DATASET ENTRIES: Begin

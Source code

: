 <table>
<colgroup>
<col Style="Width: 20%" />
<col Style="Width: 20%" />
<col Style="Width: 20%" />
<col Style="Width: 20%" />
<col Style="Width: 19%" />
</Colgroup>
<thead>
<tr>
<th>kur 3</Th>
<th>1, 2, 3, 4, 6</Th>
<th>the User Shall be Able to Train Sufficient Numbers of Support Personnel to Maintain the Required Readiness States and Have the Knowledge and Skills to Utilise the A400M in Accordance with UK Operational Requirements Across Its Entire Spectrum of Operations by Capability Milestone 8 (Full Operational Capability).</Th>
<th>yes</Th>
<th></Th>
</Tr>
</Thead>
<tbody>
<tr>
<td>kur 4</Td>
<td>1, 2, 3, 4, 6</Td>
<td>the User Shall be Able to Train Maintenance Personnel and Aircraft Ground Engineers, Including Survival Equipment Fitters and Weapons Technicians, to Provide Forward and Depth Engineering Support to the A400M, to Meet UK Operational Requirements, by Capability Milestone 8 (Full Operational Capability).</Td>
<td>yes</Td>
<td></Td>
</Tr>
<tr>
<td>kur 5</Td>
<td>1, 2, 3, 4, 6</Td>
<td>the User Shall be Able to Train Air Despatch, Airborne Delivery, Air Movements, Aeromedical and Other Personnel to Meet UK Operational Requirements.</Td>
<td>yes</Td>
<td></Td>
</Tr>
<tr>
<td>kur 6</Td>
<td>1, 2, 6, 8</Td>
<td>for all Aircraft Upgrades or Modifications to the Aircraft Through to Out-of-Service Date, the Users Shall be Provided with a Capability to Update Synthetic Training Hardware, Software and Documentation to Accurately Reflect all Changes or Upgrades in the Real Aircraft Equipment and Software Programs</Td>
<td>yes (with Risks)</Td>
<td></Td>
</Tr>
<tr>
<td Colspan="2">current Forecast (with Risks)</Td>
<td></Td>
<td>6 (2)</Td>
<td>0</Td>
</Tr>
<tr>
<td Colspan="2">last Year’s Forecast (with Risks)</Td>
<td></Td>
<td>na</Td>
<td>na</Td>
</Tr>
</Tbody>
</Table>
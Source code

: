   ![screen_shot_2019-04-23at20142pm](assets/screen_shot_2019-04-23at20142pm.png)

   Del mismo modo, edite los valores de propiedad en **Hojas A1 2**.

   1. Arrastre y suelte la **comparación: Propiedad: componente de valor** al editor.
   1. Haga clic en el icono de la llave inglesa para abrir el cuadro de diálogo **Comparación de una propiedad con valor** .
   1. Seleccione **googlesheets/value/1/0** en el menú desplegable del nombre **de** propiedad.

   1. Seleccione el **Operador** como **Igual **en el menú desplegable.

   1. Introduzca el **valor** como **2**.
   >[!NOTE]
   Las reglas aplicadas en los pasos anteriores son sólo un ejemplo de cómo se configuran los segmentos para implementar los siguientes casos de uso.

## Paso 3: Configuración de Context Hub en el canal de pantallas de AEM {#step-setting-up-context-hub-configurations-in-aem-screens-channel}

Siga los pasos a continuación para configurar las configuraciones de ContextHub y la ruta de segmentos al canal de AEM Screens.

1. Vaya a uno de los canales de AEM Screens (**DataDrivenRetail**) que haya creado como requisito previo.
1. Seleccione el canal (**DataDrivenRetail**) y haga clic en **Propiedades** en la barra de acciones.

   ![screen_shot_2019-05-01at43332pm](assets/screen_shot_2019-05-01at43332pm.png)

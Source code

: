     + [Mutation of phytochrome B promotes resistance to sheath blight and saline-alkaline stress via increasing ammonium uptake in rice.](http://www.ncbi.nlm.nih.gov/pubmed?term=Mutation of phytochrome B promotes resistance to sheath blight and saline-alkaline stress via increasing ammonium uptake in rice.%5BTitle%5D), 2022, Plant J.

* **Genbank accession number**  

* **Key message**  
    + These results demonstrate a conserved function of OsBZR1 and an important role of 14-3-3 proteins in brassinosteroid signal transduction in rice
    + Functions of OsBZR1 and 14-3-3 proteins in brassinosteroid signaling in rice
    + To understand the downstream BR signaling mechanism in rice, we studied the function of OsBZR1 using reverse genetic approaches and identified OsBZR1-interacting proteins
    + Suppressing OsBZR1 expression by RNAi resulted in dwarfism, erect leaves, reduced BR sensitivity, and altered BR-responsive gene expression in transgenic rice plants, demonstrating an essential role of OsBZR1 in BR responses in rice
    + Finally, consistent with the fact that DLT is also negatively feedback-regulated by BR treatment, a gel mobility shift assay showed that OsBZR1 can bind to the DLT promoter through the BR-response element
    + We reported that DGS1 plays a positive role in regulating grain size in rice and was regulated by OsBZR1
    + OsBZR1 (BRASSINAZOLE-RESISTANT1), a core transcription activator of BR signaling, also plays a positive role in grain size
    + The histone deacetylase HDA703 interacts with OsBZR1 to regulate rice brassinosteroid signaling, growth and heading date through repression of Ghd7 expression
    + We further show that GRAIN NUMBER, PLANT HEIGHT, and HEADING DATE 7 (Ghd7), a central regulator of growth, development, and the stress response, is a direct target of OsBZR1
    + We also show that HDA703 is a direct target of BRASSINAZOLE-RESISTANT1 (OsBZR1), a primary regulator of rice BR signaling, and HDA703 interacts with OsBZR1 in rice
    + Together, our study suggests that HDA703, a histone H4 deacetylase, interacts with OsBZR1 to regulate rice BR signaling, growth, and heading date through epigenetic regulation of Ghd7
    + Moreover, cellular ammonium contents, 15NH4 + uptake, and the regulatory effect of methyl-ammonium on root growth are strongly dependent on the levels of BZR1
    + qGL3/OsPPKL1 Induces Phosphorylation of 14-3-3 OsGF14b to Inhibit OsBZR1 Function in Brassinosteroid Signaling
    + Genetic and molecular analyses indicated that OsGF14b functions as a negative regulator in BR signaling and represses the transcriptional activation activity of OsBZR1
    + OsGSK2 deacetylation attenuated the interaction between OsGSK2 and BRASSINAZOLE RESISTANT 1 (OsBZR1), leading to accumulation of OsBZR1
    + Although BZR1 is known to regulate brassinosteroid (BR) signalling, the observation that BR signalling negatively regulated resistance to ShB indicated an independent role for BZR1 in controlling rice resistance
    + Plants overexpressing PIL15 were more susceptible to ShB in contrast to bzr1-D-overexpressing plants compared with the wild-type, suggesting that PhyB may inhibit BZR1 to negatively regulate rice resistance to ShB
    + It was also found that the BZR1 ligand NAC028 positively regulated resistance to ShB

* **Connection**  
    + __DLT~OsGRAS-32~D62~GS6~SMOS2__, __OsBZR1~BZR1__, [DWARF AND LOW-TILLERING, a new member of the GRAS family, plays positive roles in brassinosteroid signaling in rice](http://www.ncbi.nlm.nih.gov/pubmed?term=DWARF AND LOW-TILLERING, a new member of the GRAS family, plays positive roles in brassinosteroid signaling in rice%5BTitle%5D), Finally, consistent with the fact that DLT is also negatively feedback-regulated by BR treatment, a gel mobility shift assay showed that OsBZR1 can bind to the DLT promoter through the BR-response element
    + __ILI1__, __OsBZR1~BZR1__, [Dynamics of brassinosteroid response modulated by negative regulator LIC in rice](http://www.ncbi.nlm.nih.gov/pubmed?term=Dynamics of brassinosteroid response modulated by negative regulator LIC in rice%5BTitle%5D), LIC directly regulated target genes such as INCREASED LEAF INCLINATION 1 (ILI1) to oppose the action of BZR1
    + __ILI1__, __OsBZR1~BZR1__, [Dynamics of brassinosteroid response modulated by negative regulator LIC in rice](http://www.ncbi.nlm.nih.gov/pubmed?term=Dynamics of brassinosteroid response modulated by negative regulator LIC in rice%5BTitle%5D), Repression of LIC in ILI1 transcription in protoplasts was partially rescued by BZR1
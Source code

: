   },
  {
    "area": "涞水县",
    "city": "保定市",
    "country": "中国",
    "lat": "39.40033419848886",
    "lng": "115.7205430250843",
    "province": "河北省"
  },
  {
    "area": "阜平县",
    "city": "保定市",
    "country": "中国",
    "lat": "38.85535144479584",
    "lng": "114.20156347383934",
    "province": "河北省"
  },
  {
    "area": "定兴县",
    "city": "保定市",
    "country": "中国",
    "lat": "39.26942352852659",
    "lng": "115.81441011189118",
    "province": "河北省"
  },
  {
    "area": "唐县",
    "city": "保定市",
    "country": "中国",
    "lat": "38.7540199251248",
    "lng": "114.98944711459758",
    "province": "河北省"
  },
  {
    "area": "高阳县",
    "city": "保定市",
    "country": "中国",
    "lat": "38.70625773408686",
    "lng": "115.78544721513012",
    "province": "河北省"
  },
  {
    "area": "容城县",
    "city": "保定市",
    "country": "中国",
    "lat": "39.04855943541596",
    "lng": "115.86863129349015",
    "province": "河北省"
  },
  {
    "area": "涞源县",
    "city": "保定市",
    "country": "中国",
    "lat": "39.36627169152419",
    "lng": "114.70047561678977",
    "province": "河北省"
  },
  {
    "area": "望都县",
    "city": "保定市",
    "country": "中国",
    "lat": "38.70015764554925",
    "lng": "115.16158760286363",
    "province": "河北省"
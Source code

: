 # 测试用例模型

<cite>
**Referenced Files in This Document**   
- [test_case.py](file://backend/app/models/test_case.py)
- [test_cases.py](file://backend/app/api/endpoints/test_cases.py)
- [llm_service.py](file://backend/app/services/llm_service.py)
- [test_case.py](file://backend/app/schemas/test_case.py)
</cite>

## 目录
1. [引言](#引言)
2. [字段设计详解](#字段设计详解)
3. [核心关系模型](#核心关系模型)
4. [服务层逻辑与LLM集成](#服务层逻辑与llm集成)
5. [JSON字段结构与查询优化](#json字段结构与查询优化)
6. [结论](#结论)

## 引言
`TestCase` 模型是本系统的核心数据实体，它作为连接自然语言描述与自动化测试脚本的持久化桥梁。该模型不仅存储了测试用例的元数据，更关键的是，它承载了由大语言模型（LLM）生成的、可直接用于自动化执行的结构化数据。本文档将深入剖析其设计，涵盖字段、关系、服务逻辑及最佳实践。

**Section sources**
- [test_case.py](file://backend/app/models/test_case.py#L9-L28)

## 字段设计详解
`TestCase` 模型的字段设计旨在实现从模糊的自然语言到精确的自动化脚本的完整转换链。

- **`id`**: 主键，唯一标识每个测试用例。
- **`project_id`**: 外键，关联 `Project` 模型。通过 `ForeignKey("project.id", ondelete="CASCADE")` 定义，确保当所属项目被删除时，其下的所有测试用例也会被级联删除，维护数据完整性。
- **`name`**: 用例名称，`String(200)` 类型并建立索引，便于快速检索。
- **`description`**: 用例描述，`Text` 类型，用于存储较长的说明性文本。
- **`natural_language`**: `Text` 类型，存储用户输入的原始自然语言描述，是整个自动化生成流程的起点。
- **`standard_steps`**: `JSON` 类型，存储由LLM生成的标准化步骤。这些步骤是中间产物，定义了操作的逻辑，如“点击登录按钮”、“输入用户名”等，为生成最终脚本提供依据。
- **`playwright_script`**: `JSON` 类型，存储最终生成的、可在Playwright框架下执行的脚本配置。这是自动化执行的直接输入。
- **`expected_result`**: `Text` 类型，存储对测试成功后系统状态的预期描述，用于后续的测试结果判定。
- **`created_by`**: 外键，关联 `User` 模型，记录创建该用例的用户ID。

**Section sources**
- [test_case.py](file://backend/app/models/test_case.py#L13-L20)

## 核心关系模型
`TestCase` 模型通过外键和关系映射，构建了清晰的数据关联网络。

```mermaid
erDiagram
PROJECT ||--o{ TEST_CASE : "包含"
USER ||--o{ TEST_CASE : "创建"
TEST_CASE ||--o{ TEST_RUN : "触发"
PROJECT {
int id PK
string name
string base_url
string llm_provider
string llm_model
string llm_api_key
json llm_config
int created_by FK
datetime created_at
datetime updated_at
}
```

DATASET ENTRIES: End

REQUIRED WORK:
From the entries above, return each line with the word "indicated" in it.

EXPECTED ANSWER:
    + Genetic and molecular analyses indicated that OsGF14b functions as a negative regulator in BR signaling and represses the transcriptional activation activity of OsBZR1
    + Although BZR1 is known to regulate brassinosteroid (BR) signalling, the observation that BR signalling negatively regulated resistance to ShB indicated an independent role for BZR1 in controlling rice resistance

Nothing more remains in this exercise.